• _What is needed_: Exactly the lines from the first line of the records to the line holding "Square Law \&" should be duplicated, and nothing more; pictures stay out.

• _Source records_:
━━━━━━━━━━━━━━━━━━━━

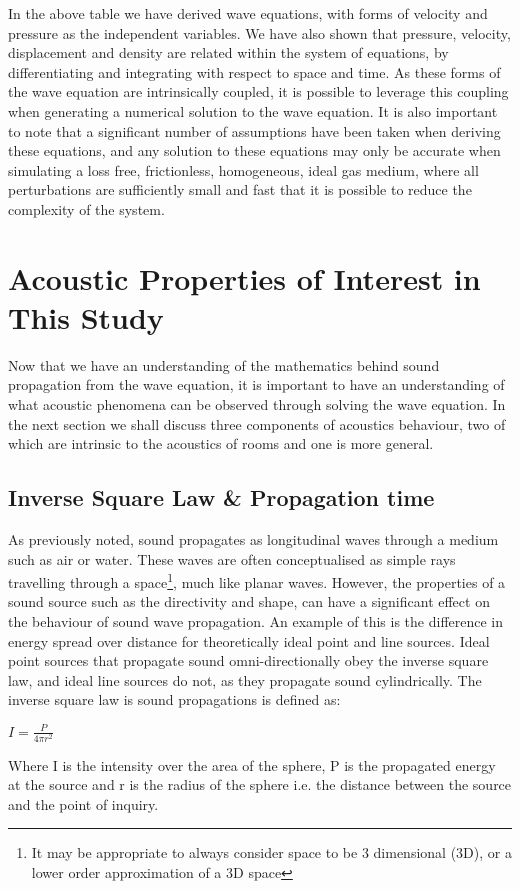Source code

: In the above table we have derived wave equations, with forms of velocity and pressure as the independent variables. We have also shown that pressure, velocity, displacement and density are related within the system of equations, by differentiating and integrating with respect to space and time. As these forms of the wave equation are intrinsically coupled, it is possible to leverage this coupling when generating a numerical solution to the wave equation. It is also important to note that a significant number of assumptions have been taken when deriving these equations, and any solution to these equations may only be accurate when simulating a loss free, frictionless, homogeneous, ideal gas medium, where all perturbations are sufficiently small and fast that it is possible to reduce the complexity of the system.\\

\section{Acoustic Properties of Interest in This Study}
Now that we have an understanding of the mathematics behind sound propagation from the wave equation, it is important to have an understanding of what acoustic phenomena can be observed through solving the wave equation. In the next section we shall discuss three components of acoustics behaviour, two of which are intrinsic to the acoustics of rooms and one is more general.\\

\subsection{Inverse Square Law \& Propagation time}
As previously noted, sound propagates as longitudinal waves through a medium such as air or water. These waves are often conceptualised as simple rays travelling through a space\footnote{It may be appropriate to always consider space to be 3 dimensional (3D), or a lower order approximation of a 3D space}, much like planar waves. However, the properties of a sound source such as the directivity and shape, can have a significant effect on the behaviour of sound wave propagation. An example of this is the difference in energy spread over distance for theoretically ideal point and line sources. Ideal point sources that propagate sound omni-directionally obey the inverse square law, and ideal line sources do not, as they propagate sound cylindrically. The inverse square law is sound propagations is defined as:\\
\begin{center}
$I = \frac{P}{4 \pi r^2}$\\
\end{center}
Where I is the intensity over the area of the sphere, P is the propagated energy at the source and r is the radius of the sphere i.e. the distance between the source and the point of inquiry.\\



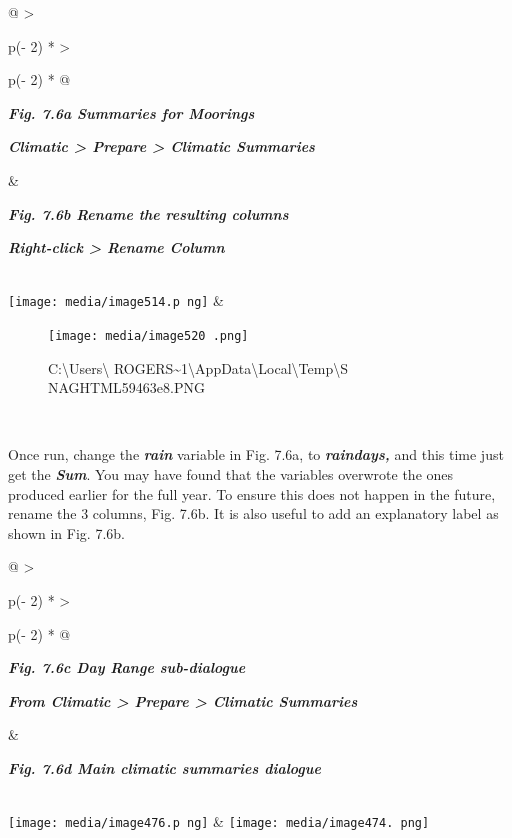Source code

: \documentclass[
  letterpaper,
  DIV=11,
  numbers=noendperiod]{scrreprt}
\begin{document}
\begin{longtable}[]{@{}
  >{\raggedright\arraybackslash}p{(\columnwidth - 2\tabcolsep) * }
  >{\raggedright\arraybackslash}p{(\columnwidth - 2\tabcolsep) * }@{}}
\toprule\noalign{}
\begin{minipage}[b]{\linewidth}\raggedright
\textbf{\emph{Fig. 7.6a Summaries for Moorings}}

\textbf{\emph{Climatic \textgreater{} Prepare \textgreater{} Climatic
Summaries}}
\end{minipage} & \begin{minipage}[b]{\linewidth}\raggedright
\textbf{\emph{Fig. 7.6b Rename the resulting columns}}

\textbf{\emph{Right-click \textgreater{} Rename Column}}
\end{minipage} \\
\midrule\noalign{}
\endhead
\bottomrule\noalign{}
\endlastfoot
\texttt{[image: media/image514.p ng]}
& \begin{minipage}[t]{\linewidth}\raggedright
\begin{figure}[H]

{\centering \texttt{[image: media/image520 .png]}

}

\caption{C:\textbackslash Users\textbackslash{}
ROGERS\textasciitilde1\textbackslash AppData\textbackslash Local\textbackslash Temp\textbackslash S
NAGHTML59463e8.PNG}

\end{figure}%
\end{minipage} \\
\end{longtable}

Once run, change the \textbf{\emph{rain}} variable in Fig. 7.6a, to
\textbf{\emph{raindays,}} and this time just get the
\textbf{\emph{Sum}}. You may have found that the variables overwrote the
ones produced earlier for the full year. To ensure this does not happen
in the future, rename the 3 columns, Fig. 7.6b. It is also useful to add
an explanatory label as shown in Fig. 7.6b.

\begin{longtable}[]{@{}
  >{\raggedright\arraybackslash}p{(\columnwidth - 2\tabcolsep) * }
  >{\raggedright\arraybackslash}p{(\columnwidth - 2\tabcolsep) * }@{}}
\toprule\noalign{}
\begin{minipage}[b]{\linewidth}\raggedright
\textbf{\emph{Fig. 7.6c Day Range sub-dialogue}}

\textbf{\emph{From Climatic \textgreater{} Prepare \textgreater{}
Climatic Summaries}}
\end{minipage} & \begin{minipage}[b]{\linewidth}\raggedright
\textbf{\emph{Fig. 7.6d Main climatic summaries dialogue}}
\end{minipage} \\
\midrule\noalign{}
\endhead
\bottomrule\noalign{}
\endlastfoot
\texttt{[image: media/image476.p ng]}
&
\texttt{[image: media/image474. png]} \\
\end{longtable}
\end{document}
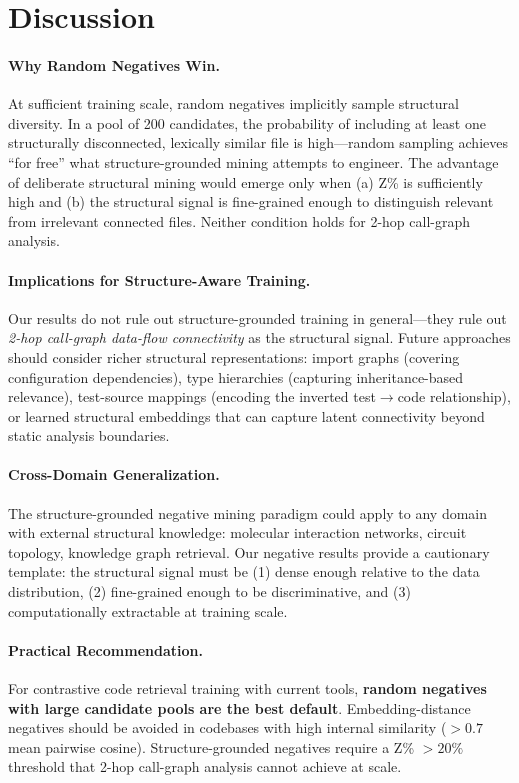 \documentclass[11pt]{article}
\begin{document}
\section{Discussion}
\label{sec:discussion}

\paragraph{Why Random Negatives Win.}
At sufficient training scale, random negatives implicitly sample structural diversity. In a pool of 200 candidates, the probability of including at least one structurally disconnected, lexically similar file is high---random sampling achieves ``for free'' what structure-grounded mining attempts to engineer. The advantage of deliberate structural mining would emerge only when (a) Z\% is sufficiently high and (b) the structural signal is fine-grained enough to distinguish relevant from irrelevant connected files. Neither condition holds for 2-hop call-graph analysis.

\paragraph{Implications for Structure-Aware Training.}
Our results do not rule out structure-grounded training in general---they rule out \emph{2-hop call-graph data-flow connectivity} as the structural signal. Future approaches should consider richer structural representations: import graphs (covering configuration dependencies), type hierarchies (capturing inheritance-based relevance), test-source mappings (encoding the inverted test$\to$code relationship), or learned structural embeddings that can capture latent connectivity beyond static analysis boundaries.

\paragraph{Cross-Domain Generalization.}
The structure-grounded negative mining paradigm could apply to any domain with external structural knowledge: molecular interaction networks, circuit topology, knowledge graph retrieval. Our negative results provide a cautionary template: the structural signal must be (1) dense enough relative to the data distribution, (2) fine-grained enough to be discriminative, and (3) computationally extractable at training scale.

\paragraph{Practical Recommendation.}
For contrastive code retrieval training with current tools, \textbf{random negatives with large candidate pools are the best default}. Embedding-distance negatives should be avoided in codebases with high internal similarity ($>0.7$ mean pairwise cosine). Structure-grounded negatives require a Z\% $> 20\%$ threshold that 2-hop call-graph analysis cannot achieve at scale.
\end{document}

━━━━━━━━━━━━━━━━━━━━

• _Output of the exercise_:
Source code

: In the above table we have derived wave equations, with forms of velocity and pressure as the independent variables. We have also shown that pressure, velocity, displacement and density are related within the system of equations, by differentiating and integrating with respect to space and time. As these forms of the wave equation are intrinsically coupled, it is possible to leverage this coupling when generating a numerical solution to the wave equation. It is also important to note that a significant number of assumptions have been taken when deriving these equations, and any solution to these equations may only be accurate when simulating a loss free, frictionless, homogeneous, ideal gas medium, where all perturbations are sufficiently small and fast that it is possible to reduce the complexity of the system.\\

\section{Acoustic Properties of Interest in This Study}
Now that we have an understanding of the mathematics behind sound propagation from the wave equation, it is important to have an understanding of what acoustic phenomena can be observed through solving the wave equation. In the next section we shall discuss three components of acoustics behaviour, two of which are intrinsic to the acoustics of rooms and one is more general.\\

\subsection{Inverse Square Law \& Propagation time}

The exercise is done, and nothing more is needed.